Additionally, you would need to hit a vital part. When you hit a liver or a femoral artery with a bullet, death follows in minutes (or less) with a bullet, but a laser wound would be cauterized, so basically, you need a heart or a head hit, and even then the damage is localized along the beam path.

The physical characteristics of a laser wound mean that any post mortem would point to a laser, which in turn, given the cost of lasers, would point back to the US, after all who is going to drop all that money on a few tons of chlorine, hydrogen peroxide, and iodine.

So this won’t be a people killer.

Basically, it’s easier to poke holes in or cut tissue, and more difficult to vaporize tissue relative to metal (Steel’s specific heat is about 0.5 joule/gram-°C, 1/8 that of water)

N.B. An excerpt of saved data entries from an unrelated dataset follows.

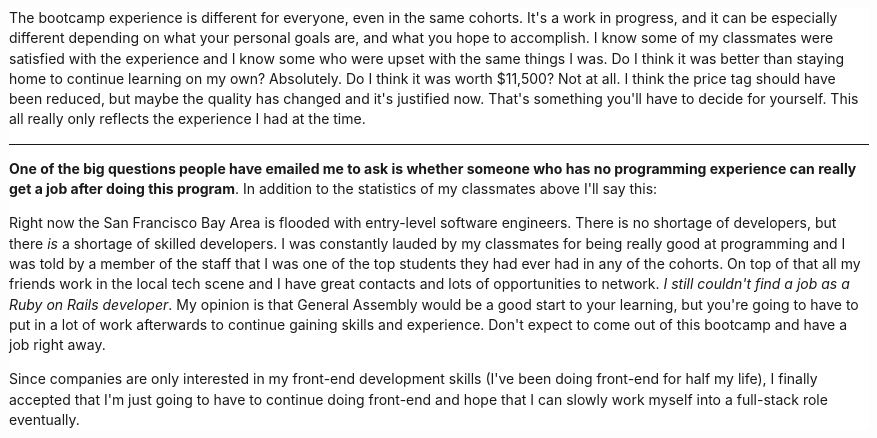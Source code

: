 The bootcamp experience is different for everyone, even in the same cohorts. It's a work in progress, and it can be especially different depending on what your personal goals are, and what you hope to accomplish. I know some of my classmates were satisfied with the experience and I know some who were upset with the same things I was. Do I think it was better than staying home to continue learning on my own? Absolutely. Do I think it was worth $11,500? Not at all. I think the price tag should have been reduced, but maybe the quality has changed and it's justified now. That's something you'll have to decide for yourself. This all really only reflects the experience I had at the time.

---

**One of the big questions people have emailed me to ask is whether someone who has no programming experience can really get a job after doing this program**. In addition to the statistics of my classmates above I'll say this:

Right now the San Francisco Bay Area is flooded with entry-level software engineers. There is no shortage of developers, but there _is_ a shortage of skilled developers. I was constantly lauded by my classmates for being really good at programming and I was told by a member of the staff that I was one of the top students they had ever had in any of the cohorts. On top of that all my friends work in the local tech scene and I have great contacts and lots of opportunities to network. _I still couldn't find a job as a Ruby on Rails developer_. My opinion is that General Assembly would be a good start to your learning, but you're going to have to put in a lot of work afterwards to continue gaining skills and experience. Don't expect to come out of this bootcamp and have a job right away.

Since companies are only interested in my front-end development skills (I've been doing front-end for half my life), I finally accepted that I'm just going to have to continue doing front-end and hope that I can slowly work myself into a full-stack role eventually.
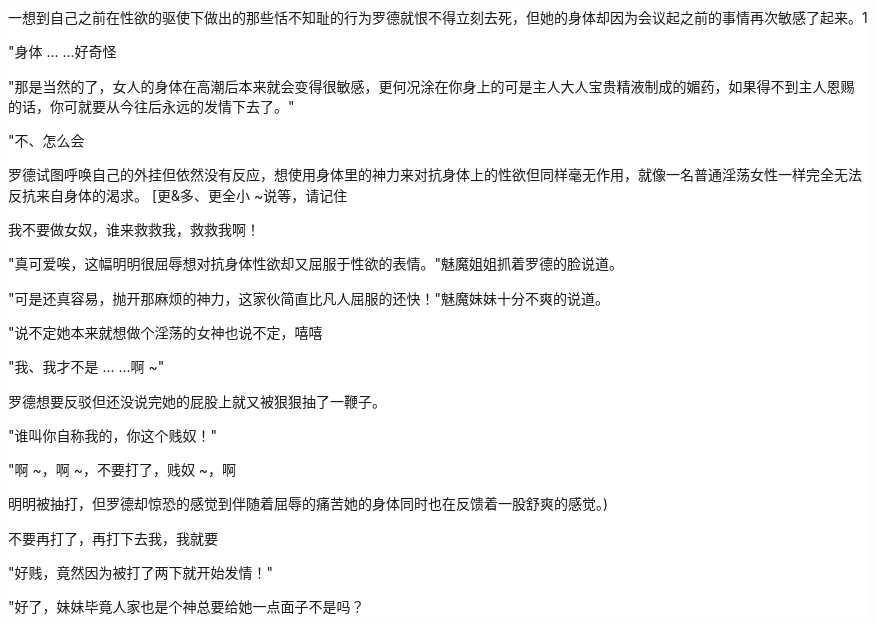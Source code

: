 
一想到自己之前在性欲的驱使下做出的那些恬不知耻的行为罗德就恨不得立刻去死，但她的身体却因为会议起之前的事情再次敏感了起来。1



"身体 ... ...好奇怪





"那是当然的了，女人的身体在高潮后本来就会变得很敏感，更何况涂在你身上的可是主人大人宝贵精液制成的媚药，如果得不到主人恩赐的话，你可就要从今往后永远的发情下去了。"



"不、怎么会





罗德试图呼唤自己的外挂但依然没有反应，想使用身体里的神力来对抗身体上的性欲但同样毫无作用，就像一名普通淫荡女性一样完全无法反抗来自身体的渴求。 [更&多、更全小 ~说等，请记住



我不要做女奴，谁来救救我，救救我啊！





"真可爱唉，这幅明明很屈辱想对抗身体性欲却又屈服于性欲的表情。"魅魔姐姐抓着罗德的脸说道。





"可是还真容易，抛开那麻烦的神力，这家伙简直比凡人屈服的还快！"魅魔妹妹十分不爽的说道。



"说不定她本来就想做个淫荡的女神也说不定，嘻嘻



"我、我才不是 ... ...啊 ~"



罗德想要反驳但还没说完她的屁股上就又被狠狠抽了一鞭子。



"谁叫你自称我的，你这个贱奴！"



"啊 ~，啊 ~，不要打了，贱奴 ~，啊





明明被抽打，但罗德却惊恐的感觉到伴随着屈辱的痛苦她的身体同时也在反馈着一股舒爽的感觉。)



不要再打了，再打下去我，我就要



"好贱，竟然因为被打了两下就开始发情！"



"好了，妹妹毕竟人家也是个神总要给她一点面子不是吗？


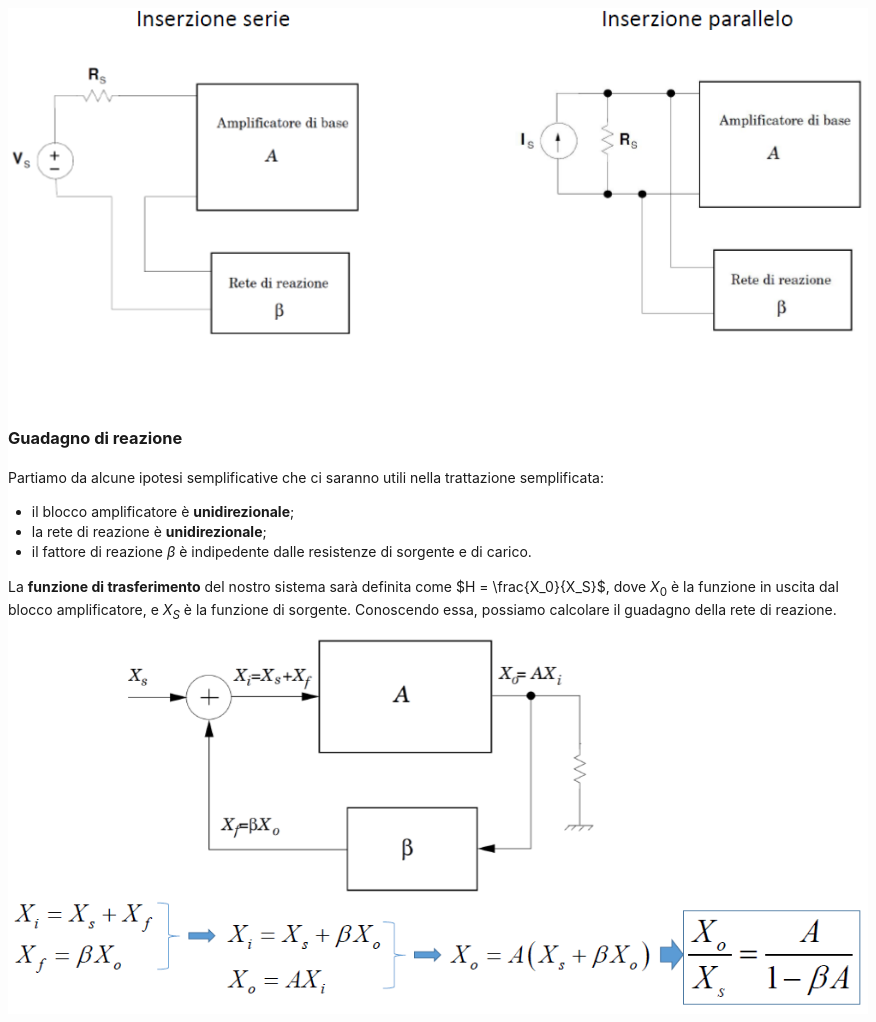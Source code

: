 ![Rete sommatrice in serie](./../images/19_RispostaInFrequenza/sommatrici.png)

$$\qquad$$
$$\qquad$$


### Guadagno di reazione

Partiamo da alcune ipotesi semplificative che ci saranno utili nella trattazione semplificata:

* il blocco amplificatore è **unidirezionale**;
* la rete di reazione è **unidirezionale**;
* il fattore di reazione $\beta$ è indipedente dalle resistenze di sorgente e di carico.

La **funzione di trasferimento** del nostro sistema sarà definita come $H = \frac{X_0}{X_S}$, dove $X_0$ è la funzione in uscita dal blocco amplificatore, e $X_S$ è la funzione di sorgente. Conoscendo essa, possiamo calcolare il guadagno della rete di reazione.

![Funzione di trasferimento](./../images/19_RispostaInFrequenza/guadagno.png)
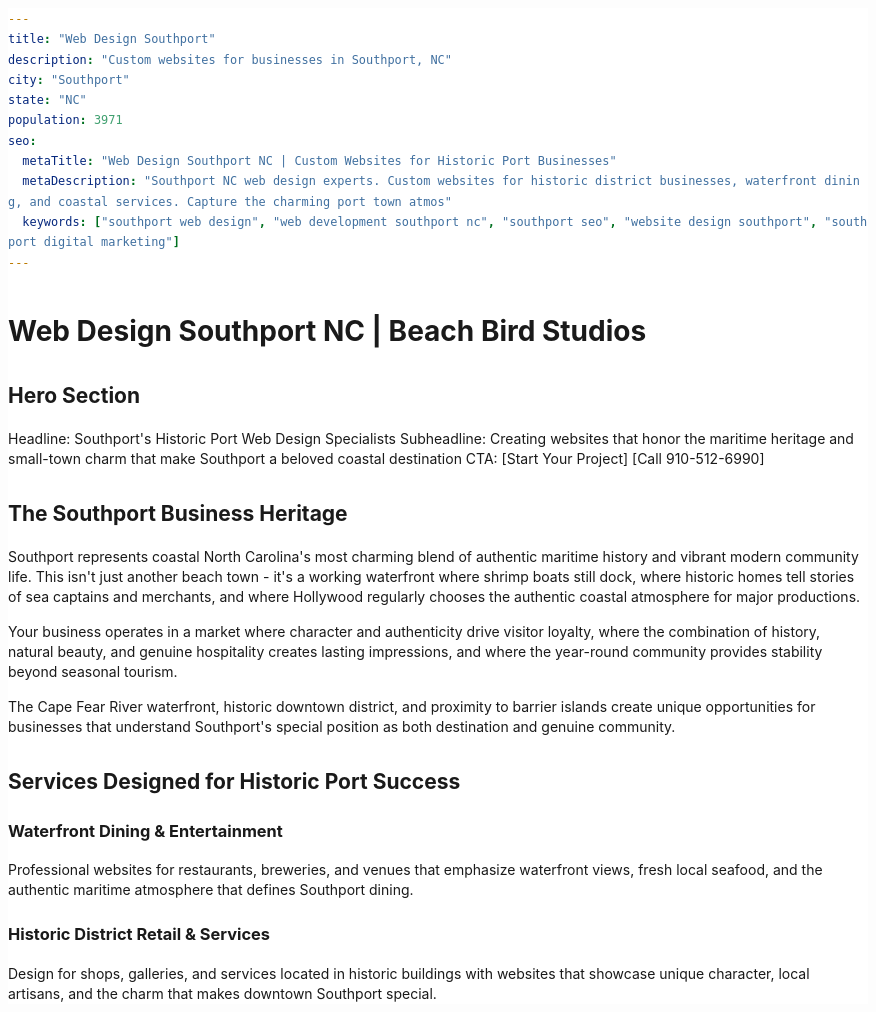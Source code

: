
 ```yaml
---
title: "Web Design Southport"
description: "Custom websites for businesses in Southport, NC"
city: "Southport"
state: "NC"
population: 3971
seo:
  metaTitle: "Web Design Southport NC | Custom Websites for Historic Port Businesses"
  metaDescription: "Southport NC web design experts. Custom websites for historic district businesses, waterfront dining, and coastal services. Capture the charming port town atmos"
  keywords: ["southport web design", "web development southport nc", "southport seo", "website design southport", "southport digital marketing"]
---
```


# Web Design Southport NC | Beach Bird Studios

## Hero Section
Headline: Southport's Historic Port Web Design Specialists
Subheadline: Creating websites that honor the maritime heritage and small-town charm that make Southport a beloved coastal destination
CTA: [Start Your Project] [Call 910-512-6990]

## The Southport Business Heritage

Southport represents coastal North Carolina's most charming blend of authentic maritime history and vibrant modern community life. This isn't just another beach town - it's a working waterfront where shrimp boats still dock, where historic homes tell stories of sea captains and merchants, and where Hollywood regularly chooses the authentic coastal atmosphere for major productions.

Your business operates in a market where character and authenticity drive visitor loyalty, where the combination of history, natural beauty, and genuine hospitality creates lasting impressions, and where the year-round community provides stability beyond seasonal tourism.

The Cape Fear River waterfront, historic downtown district, and proximity to barrier islands create unique opportunities for businesses that understand Southport's special position as both destination and genuine community.

## Services Designed for Historic Port Success

### Waterfront Dining & Entertainment
Professional websites for restaurants, breweries, and venues that emphasize waterfront views, fresh local seafood, and the authentic maritime atmosphere that defines Southport dining.

### Historic District Retail & Services
Design for shops, galleries, and services located in historic buildings with websites that showcase unique character, local artisans, and the charm that makes downtown Southport special.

On the other hand, if you used it on something like a SAM missile motor to trigger an explosion, it might work, or to set off an explosion in an ammo dump, it might very well work.

As the technology gets smaller, and lighter, and cheaper, I could see more applications though.

Posts by David Hambling here and here, and Boeing’s press release here.

I would say, as is de regeur with the USAF, they are overselling the technology.

What Mr. Hambling noted as a scenario, from an orbiting aircraft, with all the shaking involved, along with a claimed 20km of air currents bending the light, is not credible:

According to the developers, the accuracy of this weapon is little short of supernatural. They claim that the pinpoint precision can make it lethal or non-lethal at will. For example, they say it can either destroy a vehicle completely, or just damage the tires to immobilize it. The illustration shows a theoretical 26-second engagement in which the beam deftly destroys “32 tires, 11 Antennae, 3 Missile Launchers, 11 EO devices, 4 Mortars, 5 Machine Guns” — while avoiding harming a truckload of refugees and the soldiers guarding them. It reminds me of how the Lone Ranger could always shoot the gun out an opponent’s hand without injuring them; if that could really be done from an aircraft circling overhead, it would certainly be an impressive feat.

It is potentially useful in limited circumstances, but in most circumstances, something like a missile will do just as well for a lot less money.

When a solid state laser can do something north of 5KW, you will start to see wider application of the technology.